Oxilorphan is a non-selective opioid which is a μ antagonist but a κ partial agonist. It has similar effects to naloxone, and around the same potency as an antagonist.
Oxilorphan has some weak partial agonist effects and can produce hallucinogenic effects at high doses, suggesting some kappa opioid agonist action. It was trialled for the treatment of opiate addiction, but was not developed commercially.
^ Pircio AW, Gylys JA. Oxilorphan (l-N-cyclopropylmethyl-3,14-dihydroxymorphinan): a new synthetic narcotic antagonist. Journal of Pharmacology and Experimental Therapeutics. 1975 Apr;193(1):23-34.
^ Sellers EM, Thakur R. Partial agonist properties and toxicity of oral oxilorphan. Journal of Clinical Pharmacology. 1976 Apr;16(4):183-7.

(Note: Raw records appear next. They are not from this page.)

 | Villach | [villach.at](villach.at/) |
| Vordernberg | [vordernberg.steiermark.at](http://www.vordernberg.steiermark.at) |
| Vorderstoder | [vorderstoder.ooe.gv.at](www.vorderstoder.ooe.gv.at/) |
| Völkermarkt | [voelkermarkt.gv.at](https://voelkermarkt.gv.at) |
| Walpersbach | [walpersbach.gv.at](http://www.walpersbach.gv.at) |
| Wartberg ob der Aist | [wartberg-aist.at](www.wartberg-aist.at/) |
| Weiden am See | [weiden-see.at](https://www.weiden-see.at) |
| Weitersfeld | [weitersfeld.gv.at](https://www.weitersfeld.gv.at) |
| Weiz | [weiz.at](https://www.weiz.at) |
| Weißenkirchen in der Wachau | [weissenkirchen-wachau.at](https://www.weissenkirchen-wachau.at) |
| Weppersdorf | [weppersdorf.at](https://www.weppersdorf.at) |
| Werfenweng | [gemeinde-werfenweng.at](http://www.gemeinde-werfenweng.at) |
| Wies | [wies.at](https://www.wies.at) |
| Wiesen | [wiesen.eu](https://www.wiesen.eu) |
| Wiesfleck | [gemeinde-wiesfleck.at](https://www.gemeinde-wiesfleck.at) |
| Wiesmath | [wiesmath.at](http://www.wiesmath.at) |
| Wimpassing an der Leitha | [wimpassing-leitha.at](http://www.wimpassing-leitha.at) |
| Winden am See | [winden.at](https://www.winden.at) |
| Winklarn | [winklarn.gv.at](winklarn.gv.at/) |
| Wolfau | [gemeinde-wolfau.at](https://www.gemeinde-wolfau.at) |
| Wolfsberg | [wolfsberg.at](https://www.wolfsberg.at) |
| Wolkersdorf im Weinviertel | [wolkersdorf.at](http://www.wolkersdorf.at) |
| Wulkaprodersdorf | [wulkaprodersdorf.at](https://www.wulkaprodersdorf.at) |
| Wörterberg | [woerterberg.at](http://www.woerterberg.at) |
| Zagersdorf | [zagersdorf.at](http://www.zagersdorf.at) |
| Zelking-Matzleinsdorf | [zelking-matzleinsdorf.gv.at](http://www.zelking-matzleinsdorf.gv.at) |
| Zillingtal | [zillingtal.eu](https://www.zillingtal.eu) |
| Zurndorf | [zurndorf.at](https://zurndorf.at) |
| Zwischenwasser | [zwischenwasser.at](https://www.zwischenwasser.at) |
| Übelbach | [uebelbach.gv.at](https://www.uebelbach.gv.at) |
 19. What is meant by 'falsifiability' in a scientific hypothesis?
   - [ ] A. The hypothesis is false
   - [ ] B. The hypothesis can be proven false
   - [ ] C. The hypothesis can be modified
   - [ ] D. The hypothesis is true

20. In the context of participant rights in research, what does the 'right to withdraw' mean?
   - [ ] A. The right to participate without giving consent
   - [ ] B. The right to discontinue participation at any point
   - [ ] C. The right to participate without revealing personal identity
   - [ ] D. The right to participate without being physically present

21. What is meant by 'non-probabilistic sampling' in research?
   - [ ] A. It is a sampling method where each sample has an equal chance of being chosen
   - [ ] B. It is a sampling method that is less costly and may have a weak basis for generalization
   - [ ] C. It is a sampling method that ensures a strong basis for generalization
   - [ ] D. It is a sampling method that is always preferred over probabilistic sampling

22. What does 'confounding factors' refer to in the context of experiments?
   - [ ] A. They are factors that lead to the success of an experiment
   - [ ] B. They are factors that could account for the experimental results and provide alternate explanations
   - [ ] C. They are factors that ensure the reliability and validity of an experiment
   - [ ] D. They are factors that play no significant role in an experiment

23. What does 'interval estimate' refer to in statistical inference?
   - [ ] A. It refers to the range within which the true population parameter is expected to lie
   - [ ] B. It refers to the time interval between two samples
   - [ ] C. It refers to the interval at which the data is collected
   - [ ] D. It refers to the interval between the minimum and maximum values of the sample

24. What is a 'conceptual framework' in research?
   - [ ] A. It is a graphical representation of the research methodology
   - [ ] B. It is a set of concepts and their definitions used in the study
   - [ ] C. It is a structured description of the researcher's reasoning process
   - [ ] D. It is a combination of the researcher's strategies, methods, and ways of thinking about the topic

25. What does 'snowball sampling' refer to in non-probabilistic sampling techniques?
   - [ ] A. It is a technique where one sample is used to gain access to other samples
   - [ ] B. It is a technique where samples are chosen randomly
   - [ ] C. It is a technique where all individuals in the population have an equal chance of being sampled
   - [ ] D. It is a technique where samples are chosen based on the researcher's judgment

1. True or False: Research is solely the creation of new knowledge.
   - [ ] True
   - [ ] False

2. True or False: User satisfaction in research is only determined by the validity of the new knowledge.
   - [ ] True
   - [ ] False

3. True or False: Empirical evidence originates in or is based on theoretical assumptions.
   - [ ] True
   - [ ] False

^ Leander JD. Evidence that nalorphine, butorphanol and oxilorphan are partial agonists at a kappa-opioid receptor. European Journal of Pharmacology. 1983 Jan 21;86(3-4):467-70.
^ Tennant FS Jr, Tate JA, Ruckel E. Clinical trial in post-addicts with oxilorphan (levo-BC-2605): a new narcotic antagonist. Drug and Alcohol Dependence. 1976 Jun;1(5):329-37.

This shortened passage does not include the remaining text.